We rented a little 12x12 cabin at Flintlock Campground. It was perfect for our cowboy weekend. I was very happy with the campground- in all my years living there I had never ventured on it's grounds. It was a nice discovery. We unpacked and made the place cozy, enjoyed a cowboy dinner that included homemade pickles from the garden. They were so good Phae and I drank the juice. Yum. We read about cowboy, old west, and railroad history before bed and slept to the sound of rain on the roof and the creek bubbling in the background.



The next morning we awoke early and had a quick breakfast of oatmeal and coffee. We headed out in the steady drizzle of rain to be at Tweetsie when the doors opened. Dresden was dressed in his cow boy attire and was looking quite sharp. 






I'll admit it, as the first train pulled up and sounded it's whistle, I got a little misty and nostalgic. My first apartment was very close to Tweetsie and the whistle really brought back memories. My 13 year old daughter came at about 4 years old and seeing D's face light up like hers did (and my little brother's when we first moved to Boone when he was 4) was pretty special. Tweetsie is a treasure in all it's cheesy glory. And somethings never change:
the animatrons and mannequins still freaked us out


My old friend still drives the train, and another friend from college is apparently still wanted for a murder he committed.
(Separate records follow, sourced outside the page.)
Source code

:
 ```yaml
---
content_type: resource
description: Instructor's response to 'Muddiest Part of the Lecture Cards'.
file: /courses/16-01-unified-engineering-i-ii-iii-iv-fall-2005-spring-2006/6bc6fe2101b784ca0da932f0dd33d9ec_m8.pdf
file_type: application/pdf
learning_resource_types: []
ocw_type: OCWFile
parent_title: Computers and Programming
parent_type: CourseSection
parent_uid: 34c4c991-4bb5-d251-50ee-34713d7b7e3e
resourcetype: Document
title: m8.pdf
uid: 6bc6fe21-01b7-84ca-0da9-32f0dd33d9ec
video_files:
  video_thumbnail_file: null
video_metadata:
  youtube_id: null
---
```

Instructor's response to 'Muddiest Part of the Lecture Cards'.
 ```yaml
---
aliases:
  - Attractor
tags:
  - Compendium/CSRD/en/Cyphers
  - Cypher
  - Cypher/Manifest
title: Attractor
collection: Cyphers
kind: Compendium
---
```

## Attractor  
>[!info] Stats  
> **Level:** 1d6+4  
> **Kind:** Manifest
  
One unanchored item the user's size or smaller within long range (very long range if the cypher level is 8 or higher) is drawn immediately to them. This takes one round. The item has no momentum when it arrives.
We did everything there was to do at Tweetsie. We didn't let the rain damper our fun, and not only did we participate, but we participated to the extreme. 
Dresden got on stage and we all did the locomotion and the Hopper dance
We posed for pictures







We gem mined, rode rides and went to the petting zoo (Phaedra's favorite part). She also loved the shooting game. We were quite a sight all piled in the tilt-a-whirl laughing our asses off. We rode till the old parents were nauseous. 

we rode the train 3 times!

chairlift to miner's mountain

Phaedra takes aim! Make that piano player play!
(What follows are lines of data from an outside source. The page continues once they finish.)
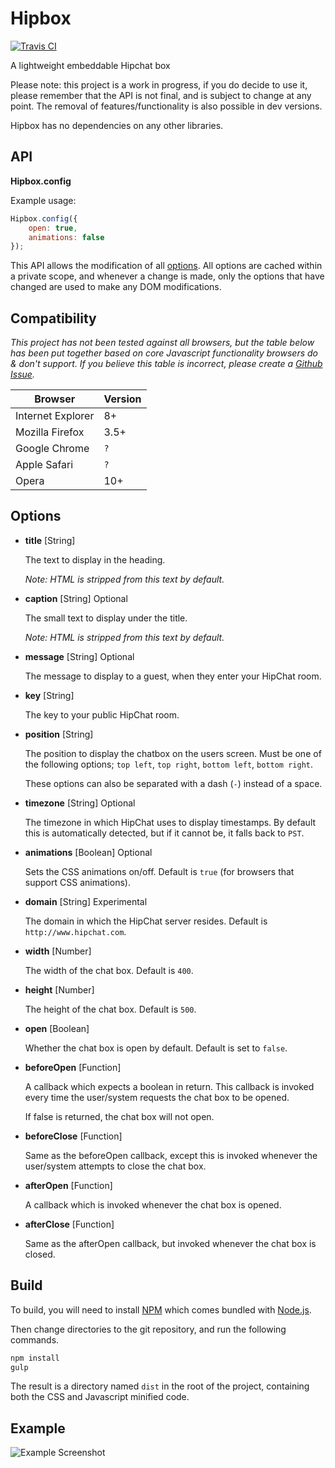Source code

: # Hipbox

[![Travis CI](https://travis-ci.org/iampseudo/hipbox.svg)](https://travis-ci.org/iampseudo/hipbox)

A lightweight embeddable Hipchat box

Please note: this project is a work in progress, if you do decide to use it, please remember that the API is not final, and is subject to change at any point. The removal of features/functionality is also possible in dev versions.

Hipbox has no dependencies on any other libraries.

## API

**Hipbox.config**

Example usage:

```javascript
Hipbox.config({
    open: true,
    animations: false
});
```

This API allows the modification of all [options](#options). All options are cached within a private scope, and whenever a change is made, only the options that have changed are used to make any DOM modifications.

## Compatibility

*This project has not been tested against all browsers, but the table below has been put together based on core Javascript functionality browsers do & don't support. If you believe this table is incorrect, please create a [Github Issue](https://github.com/iampseudo/hipbox/issues).*

| Browser           | Version |
| ----------------- | ------- |
| Internet Explorer | 8+      |
| Mozilla Firefox   | 3.5+    |
| Google Chrome     | `?`     |
| Apple Safari      | `?`     |
| Opera             | 10+     |

## Options

- **title** [String]

  The text to display in the heading.

  *Note: HTML is stripped from this text by default.*

- **caption** [String] Optional

  The small text to display under the title.

  *Note: HTML is stripped from this text by default.*

- **message** [String] Optional

  The message to display to a guest, when they enter your HipChat room.

- **key** [String]

  The key to your public HipChat room.

- **position** [String]

  The position to display the chatbox on the users screen. Must be one of the following options; `top left`, `top right`, `bottom left`, `bottom right`.

  These options can also be separated with a dash (`-`) instead of a space.

- **timezone** [String] Optional

  The timezone in which HipChat uses to display timestamps. By default this is automatically detected, but if it cannot be, it falls back to `PST`.

- **animations** [Boolean] Optional

  Sets the CSS animations on/off. Default is `true` (for browsers that support CSS animations).

- **domain** [String] Experimental

  The domain in which the HipChat server resides. Default is `http://www.hipchat.com`.

- **width** [Number]

  The width of the chat box. Default is `400`.

- **height** [Number]

  The height of the chat box. Default is `500`.

- **open** [Boolean]

  Whether the chat box is open by default. Default is set to `false`.

- **beforeOpen** [Function]

  A callback which expects a boolean in return. This callback is invoked every time the user/system requests the chat box to be opened.

  If false is returned, the chat box will not open.

- **beforeClose** [Function]

  Same as the beforeOpen callback, except this is invoked whenever the user/system attempts to close the chat box.

- **afterOpen** [Function]

  A callback which is invoked whenever the chat box is opened.

- **afterClose** [Function]

  Same as the afterOpen callback, but invoked whenever the chat box is closed.

## Build

To build, you will need to install [NPM](https://www.npmjs.org/) which comes bundled with [Node.js](http://nodejs.org/download/).

Then change directories to the git repository, and run the following commands.

```bash
npm install
gulp
```

The result is a directory named `dist` in the root of the project, containing both the CSS and Javascript minified code.

## Example

![Example Screenshot](-https://raw.githubusercontent.com/iampseudo/hipbox/master/example/screenshot.png)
We watched every show- which was Dresden's favorite part. When the Can-Can girls would walk by, Dresden would tip his hat and say "hello ladies". He obviously has a calling to work at Tweetsie one day, so we have to move back before he is old enough to get a job there. Good to know Theatre genes are passed on. With Theatre parents, he had no hope but to fall in love with the stage.

Dresden and the Can-Can girls at the Palace

Dresden with the cloggers

We spent 10, yes TEN HOURS at Tweetsie. In the rain. We win Best Parent Awards for sure.

one tired cowboy

CHEERS!

We spent our last night around the fire (because, of course, the skies cleared up as soon as we left Tweetsie) with Dresden playing his new Cherokee made drum and chanting. (He also spent ALL of his Birthday money on souvenirs including real metal spurs that jangle when he walks!) Our dinner was pineapple habanero pork tacos with fresh garden salsa! (My camp specialty) There was a small band playing in the campground common area and we made friends with our camp neighbors. 

Rhododendron in the rain. That means mountain summer.